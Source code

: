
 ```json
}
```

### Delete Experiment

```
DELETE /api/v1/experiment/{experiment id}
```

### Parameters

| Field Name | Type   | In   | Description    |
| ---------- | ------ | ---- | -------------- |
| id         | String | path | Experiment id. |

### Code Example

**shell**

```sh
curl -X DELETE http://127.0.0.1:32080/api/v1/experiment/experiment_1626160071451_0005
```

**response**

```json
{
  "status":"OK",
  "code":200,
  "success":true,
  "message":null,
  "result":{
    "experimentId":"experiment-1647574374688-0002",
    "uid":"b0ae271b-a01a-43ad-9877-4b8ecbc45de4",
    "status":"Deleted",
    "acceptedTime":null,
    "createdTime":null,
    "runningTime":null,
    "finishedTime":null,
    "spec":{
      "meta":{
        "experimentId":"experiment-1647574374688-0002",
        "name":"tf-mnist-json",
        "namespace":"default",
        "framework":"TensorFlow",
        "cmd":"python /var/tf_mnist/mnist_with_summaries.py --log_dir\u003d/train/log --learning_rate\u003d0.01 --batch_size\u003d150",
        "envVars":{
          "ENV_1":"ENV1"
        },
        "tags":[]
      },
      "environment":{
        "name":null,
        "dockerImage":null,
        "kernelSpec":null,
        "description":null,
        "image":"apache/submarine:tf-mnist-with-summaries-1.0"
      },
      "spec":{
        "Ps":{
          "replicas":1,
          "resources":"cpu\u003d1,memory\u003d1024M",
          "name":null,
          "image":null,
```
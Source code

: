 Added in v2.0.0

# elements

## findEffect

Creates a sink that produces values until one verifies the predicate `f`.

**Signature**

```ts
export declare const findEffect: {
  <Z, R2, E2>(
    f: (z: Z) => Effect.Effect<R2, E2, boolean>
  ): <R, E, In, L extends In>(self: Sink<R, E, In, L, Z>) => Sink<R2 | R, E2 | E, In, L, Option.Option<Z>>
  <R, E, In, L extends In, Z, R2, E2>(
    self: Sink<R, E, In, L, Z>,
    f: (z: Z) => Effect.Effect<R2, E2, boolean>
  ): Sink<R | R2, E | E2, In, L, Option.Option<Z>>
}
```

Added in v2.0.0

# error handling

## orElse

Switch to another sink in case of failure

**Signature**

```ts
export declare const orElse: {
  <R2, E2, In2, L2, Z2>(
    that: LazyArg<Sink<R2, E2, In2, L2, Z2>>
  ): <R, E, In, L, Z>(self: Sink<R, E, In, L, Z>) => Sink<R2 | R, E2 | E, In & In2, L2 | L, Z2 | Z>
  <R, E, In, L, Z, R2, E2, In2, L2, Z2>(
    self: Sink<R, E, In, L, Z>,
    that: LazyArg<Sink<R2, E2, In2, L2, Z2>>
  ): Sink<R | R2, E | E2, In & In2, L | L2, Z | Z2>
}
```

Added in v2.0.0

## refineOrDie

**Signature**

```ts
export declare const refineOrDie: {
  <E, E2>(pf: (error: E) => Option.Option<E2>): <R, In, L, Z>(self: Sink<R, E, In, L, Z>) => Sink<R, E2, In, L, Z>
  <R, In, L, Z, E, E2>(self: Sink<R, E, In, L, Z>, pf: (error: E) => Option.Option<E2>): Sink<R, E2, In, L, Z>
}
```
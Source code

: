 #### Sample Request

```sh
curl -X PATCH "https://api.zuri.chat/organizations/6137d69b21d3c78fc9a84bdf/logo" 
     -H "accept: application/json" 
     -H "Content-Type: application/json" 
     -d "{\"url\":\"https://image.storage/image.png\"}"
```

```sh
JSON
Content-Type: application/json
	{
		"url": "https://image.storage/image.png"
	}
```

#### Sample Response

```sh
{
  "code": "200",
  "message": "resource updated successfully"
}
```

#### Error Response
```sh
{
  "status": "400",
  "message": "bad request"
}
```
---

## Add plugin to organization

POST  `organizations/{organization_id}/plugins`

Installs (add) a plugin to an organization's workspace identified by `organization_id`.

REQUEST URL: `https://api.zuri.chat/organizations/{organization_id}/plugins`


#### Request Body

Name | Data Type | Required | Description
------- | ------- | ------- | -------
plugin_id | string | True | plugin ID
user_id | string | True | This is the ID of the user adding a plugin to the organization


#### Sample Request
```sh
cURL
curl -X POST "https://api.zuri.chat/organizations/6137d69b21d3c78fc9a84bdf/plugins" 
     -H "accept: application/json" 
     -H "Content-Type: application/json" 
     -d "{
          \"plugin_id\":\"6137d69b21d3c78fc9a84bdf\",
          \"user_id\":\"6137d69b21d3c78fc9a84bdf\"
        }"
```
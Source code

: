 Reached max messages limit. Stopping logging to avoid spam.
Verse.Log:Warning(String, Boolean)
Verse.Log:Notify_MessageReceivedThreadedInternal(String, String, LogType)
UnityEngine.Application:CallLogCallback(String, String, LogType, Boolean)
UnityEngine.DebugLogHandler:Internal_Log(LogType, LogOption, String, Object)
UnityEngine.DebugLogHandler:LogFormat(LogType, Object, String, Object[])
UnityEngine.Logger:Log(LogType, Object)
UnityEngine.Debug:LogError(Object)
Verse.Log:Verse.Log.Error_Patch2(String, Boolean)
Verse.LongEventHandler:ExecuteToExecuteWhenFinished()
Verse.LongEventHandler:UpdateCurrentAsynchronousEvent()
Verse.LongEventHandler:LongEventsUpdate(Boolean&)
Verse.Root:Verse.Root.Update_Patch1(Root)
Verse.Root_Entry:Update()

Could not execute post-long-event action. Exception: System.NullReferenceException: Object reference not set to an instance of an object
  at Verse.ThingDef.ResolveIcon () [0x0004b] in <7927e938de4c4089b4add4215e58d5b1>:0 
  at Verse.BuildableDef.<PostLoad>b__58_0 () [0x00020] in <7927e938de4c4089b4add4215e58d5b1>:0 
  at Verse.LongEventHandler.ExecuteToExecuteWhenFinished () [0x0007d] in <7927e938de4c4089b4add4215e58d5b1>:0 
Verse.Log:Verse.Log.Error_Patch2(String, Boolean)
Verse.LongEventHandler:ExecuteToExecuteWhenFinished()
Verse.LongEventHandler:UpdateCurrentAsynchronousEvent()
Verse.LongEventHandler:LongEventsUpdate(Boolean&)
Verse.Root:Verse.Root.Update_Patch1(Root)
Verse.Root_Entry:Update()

PROBLEM REQUIREMENTS —
Nothing but the lines from the one containing "Verse.Log:Warning(String, Boolean)" through the last line of the listing should be output, each exactly as written.

ANSWER TO THIS TASK —
Verse.Log:Warning(String, Boolean)
Verse.Log:Notify_MessageReceivedThreadedInternal(String, String, LogType)
UnityEngine.Application:CallLogCallback(String, String, LogType, Boolean)
UnityEngine.DebugLogHandler:Internal_Log(LogType, LogOption, String, Object)
UnityEngine.DebugLogHandler:LogFormat(LogType, Object, String, Object[])
UnityEngine.Logger:Log(LogType, Object)
UnityEngine.Debug:LogError(Object)
Verse.Log:Verse.Log.Error_Patch2(String, Boolean)
Verse.LongEventHandler:ExecuteToExecuteWhenFinished()
Verse.LongEventHandler:UpdateCurrentAsynchronousEvent()
Verse.LongEventHandler:LongEventsUpdate(Boolean&)
Verse.Root:Verse.Root.Update_Patch1(Root)
Verse.Root_Entry:Update()

Could not execute post-long-event action. Exception: System.NullReferenceException: Object reference not set to an instance of an object
  at Verse.ThingDef.ResolveIcon () [0x0004b] in <7927e938de4c4089b4add4215e58d5b1>:0 
  at Verse.BuildableDef.<PostLoad>b__58_0 () [0x00020] in <7927e938de4c4089b4add4215e58d5b1>:0 
  at Verse.LongEventHandler.ExecuteToExecuteWhenFinished () [0x0007d] in <7927e938de4c4089b4add4215e58d5b1>:0 
Verse.Log:Verse.Log.Error_Patch2(String, Boolean)
Verse.LongEventHandler:ExecuteToExecuteWhenFinished()
Verse.LongEventHandler:UpdateCurrentAsynchronousEvent()
Verse.LongEventHandler:LongEventsUpdate(Boolean&)
Verse.Root:Verse.Root.Update_Patch1(Root)
Verse.Root_Entry:Update()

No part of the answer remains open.